No person will bring you love in the costume of a soulmate, because such a person cannot give you love. Love is already awake inside you, already in action, and it has created its objective outside. This creation comes from the unconscious, where all the mental criteria and spouse-selection programs run. What turns this into reality is a suitable one, but no one is sent to you from Heaven.
Love is the art of understanding and accepting yourself through another. It develops and reaches its ultimate goal. You experience another as a passage where you get to understand your own mysteries and open the locked gates in your heart. As you walk this path, without losing track, and without forgetting about returning to the self and completing it, you will never get stuck or deal with obsessive and aggressive thoughts.
In the general understanding of love, there are conditions attached to the person or not being left in solitude. Solitude is imprisonment, but freedom derives from the ability to be alone. There’s a huge difference between these two. You can enjoy being alone without becoming a prisoner of solitude. You certainly do not have to be a deranged lonely person. Divine love is always considered like this, but perceiving yourself as being isolated from everything around you is a gigantic obstacle to letting yourself love.
Tantra educates you to experience love over senses, and after gaining deeper senses (being rooted), you move forward and beyond. This presents a clear view about your spiritual vision. It helps you to feel the love in everything you do, taste, smell, feel, see, and hear. It helps you understand the divine inside yourself rather than searching for it in other places.
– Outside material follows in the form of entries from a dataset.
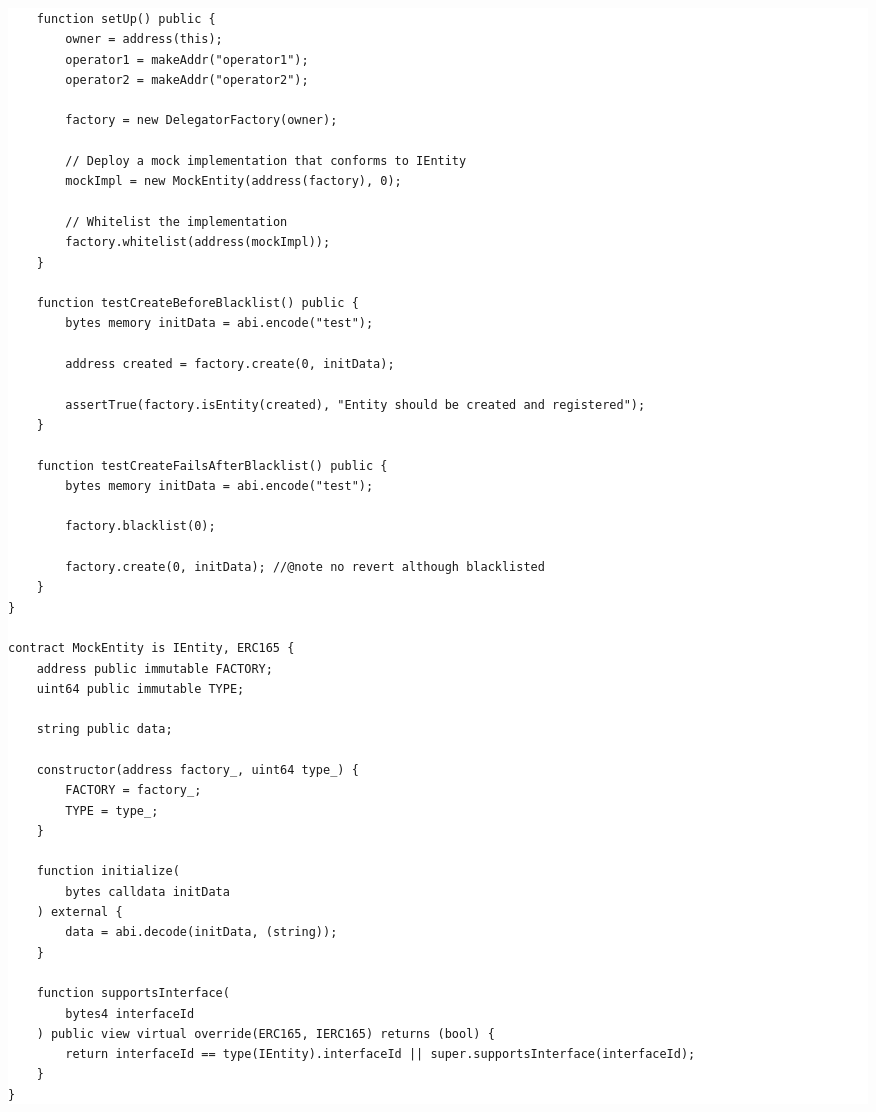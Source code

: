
 ```solidity
    function setUp() public {
        owner = address(this);
        operator1 = makeAddr("operator1");
        operator2 = makeAddr("operator2");

        factory = new DelegatorFactory(owner);

        // Deploy a mock implementation that conforms to IEntity
        mockImpl = new MockEntity(address(factory), 0);

        // Whitelist the implementation
        factory.whitelist(address(mockImpl));
    }

    function testCreateBeforeBlacklist() public {
        bytes memory initData = abi.encode("test");

        address created = factory.create(0, initData);

        assertTrue(factory.isEntity(created), "Entity should be created and registered");
    }

    function testCreateFailsAfterBlacklist() public {
        bytes memory initData = abi.encode("test");

        factory.blacklist(0);

        factory.create(0, initData); //@note no revert although blacklisted
    }
}

contract MockEntity is IEntity, ERC165 {
    address public immutable FACTORY;
    uint64 public immutable TYPE;

    string public data;

    constructor(address factory_, uint64 type_) {
        FACTORY = factory_;
        TYPE = type_;
    }

    function initialize(
        bytes calldata initData
    ) external {
        data = abi.decode(initData, (string));
    }

    function supportsInterface(
        bytes4 interfaceId
    ) public view virtual override(ERC165, IERC165) returns (bool) {
        return interfaceId == type(IEntity).interfaceId || super.supportsInterface(interfaceId);
    }
}

```
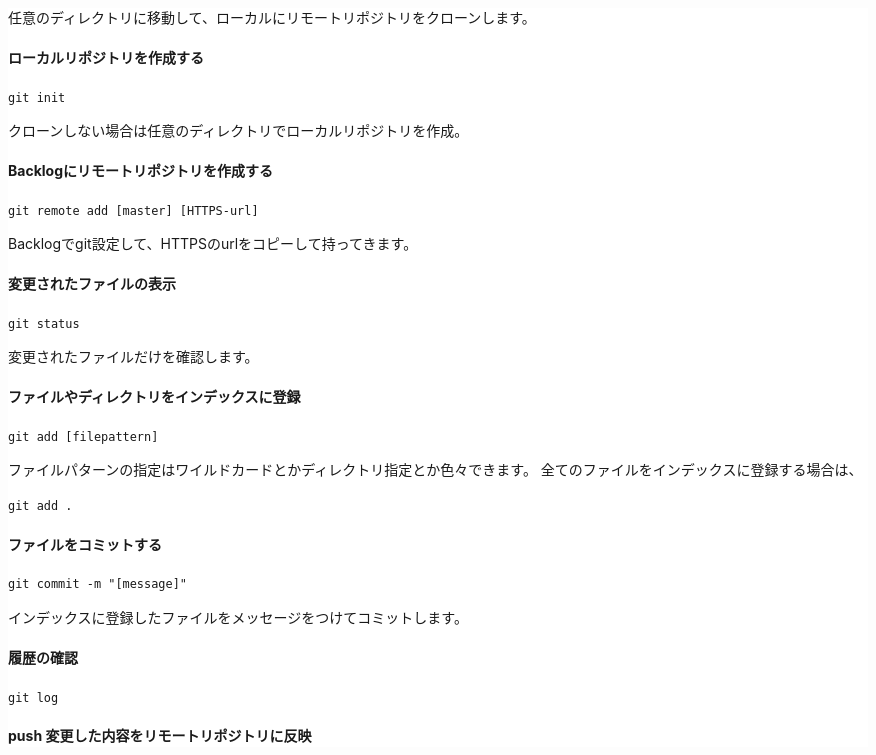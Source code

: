 任意のディレクトリに移動して、ローカルにリモートリポジトリをクローンします。

#### ローカルリポジトリを作成する

```
git init

```

クローンしない場合は任意のディレクトリでローカルリポジトリを作成。

#### Backlogにリモートリポジトリを作成する

```
git remote add [master] [HTTPS-url]

```

Backlogでgit設定して、HTTPSのurlをコピーして持ってきます。

#### 変更されたファイルの表示

```
git status

```

変更されたファイルだけを確認します。

#### ファイルやディレクトリをインデックスに登録

```
git add [filepattern]

```

ファイルパターンの指定はワイルドカードとかディレクトリ指定とか色々できます。 全てのファイルをインデックスに登録する場合は、

```
git add .

```

#### ファイルをコミットする

```
git commit -m "[message]"

```

インデックスに登録したファイルをメッセージをつけてコミットします。

#### 履歴の確認

```
git log

```

#### push 変更した内容をリモートリポジトリに反映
Do not limit your unique soul to some soulmate. Let your conscious widen, spread, and return to where it belongs, to its home. If there are some hands you still hold when you return home, this is called loyalty. It doesn’t matter what you do, where you do it, or who you do it with, as long as you do not give love to just one and withhold it from others, as long as the intimacy you have with someone does not create distance with another, as long as each decision you take does not mean abandoning someone, and as long as a union doesn’t cause a separation.
“What you hinder is no one else but yourself.”